Minoo lo intenta con todas sus fuerzas, pero tiene los pies como pegados al suelo. Es tal la temperatura que el sudor le corre desde la raíz del pelo por toda la frente. Vanessa extiende la mano.

—¡Estoy atrapada! —grita sobreponiéndose al estruendo. Minoo le coge la mano. En el instante en que se tocan, la presión que les tenía los pies inmovilizados en el suelo cede ligeramente. Lo justo para que puedan moverse.

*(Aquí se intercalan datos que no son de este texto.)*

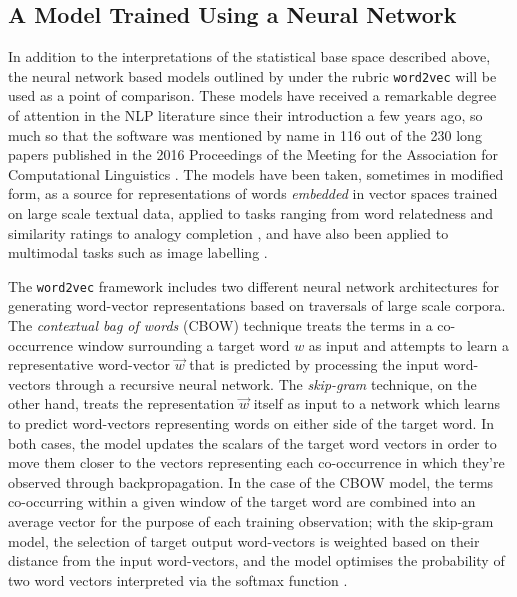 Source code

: \subsection{A Model Trained Using a Neural Network} \label{sec:w2v}
In addition to the interpretations of the statistical base space described above, the neural network based models outlined by \cite{MikolovEA2013b} under the rubric \texttt{word2vec} will be used as a point of comparison.  These models have received a remarkable degree of attention in the NLP literature since their introduction a few years ago, so much so that the software was mentioned by name in 116 out of the 230 long papers published in the 2016 Proceedings of the Meeting for the Association for Computational Linguistics \citep{ErkEA2016}.  The models have been taken, sometimes in modified form, as a source for representations of words \emph{embedded} in vector spaces trained on large scale textual data, applied to tasks ranging from word relatedness and similarity ratings \citep{KielaEA2015} to analogy completion \citep{MikolovEA2013}, and have also been applied to multimodal tasks such as image labelling \citep{KotturEA2016}.

The \texttt{word2vec} framework includes two different neural network architectures for generating word-vector representations based on traversals of large scale corpora.  The \emph{contextual bag of words} (CBOW) technique treats the terms in a co-occurrence window surrounding a target word $w$ as input and attempts to learn a representative word-vector $\overrightarrow{w}$ that is predicted by processing the input word-vectors through a recursive neural network.  The \emph{skip-gram} technique, on the other hand, treats the representation $\overrightarrow{w}$ itself as input to a network which learns to predict word-vectors representing words on either side of the target word.  In both cases, the model updates the scalars of the target word vectors in order to move them closer to the vectors representing each co-occurrence in which they're observed through backpropagation.  In the case of the CBOW model, the terms co-occurring within a given window of the target word are combined into an average vector for the purpose of each training observation; with the skip-gram model, the selection of target output word-vectors is weighted based on their distance from the input word-vectors, and the model optimises the probability of two word vectors interpreted via the softmax function \citep[see][for more details]{MikolovEA2013c}.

—¡Corre! —exclama Vanessa.

Y echan a correr las dos, cogidas de la mano. Minoo alcanza a ver un último atisbo de la habitación y algo incomprensible allí dentro, antes de huir hacia la escalera.

Se acrecienta el retumbar sordo de tambor y las dos corren por el pasillo, escaleras abajo y a través de las habitaciones de la primera planta. Tintinean los cristales de las ventanas y, en el salón, un cuadro cae al suelo.

Vanessa abre la puerta de golpe y salen al aire de la noche. Minoo corre tras ella por entre la oscuridad hacia la verja abierta.

Ve a Linnéa con el rabillo del ojo. No hace preguntas, simplemente se les une en la carrera al lado de Minoo.

Casi cae la una encima de la otra cuando las tres entran atropelladamente en el coche de Nicolaus.

—¿Lo has visto? ¿En medio de la luz? —pregunta Vanessa a Minoo cuando ya están en el asiento trasero.

Minoo asiente. Sabe a qué se refiere Vanessa. A una figura humana que cobraba forma en una columna de luz.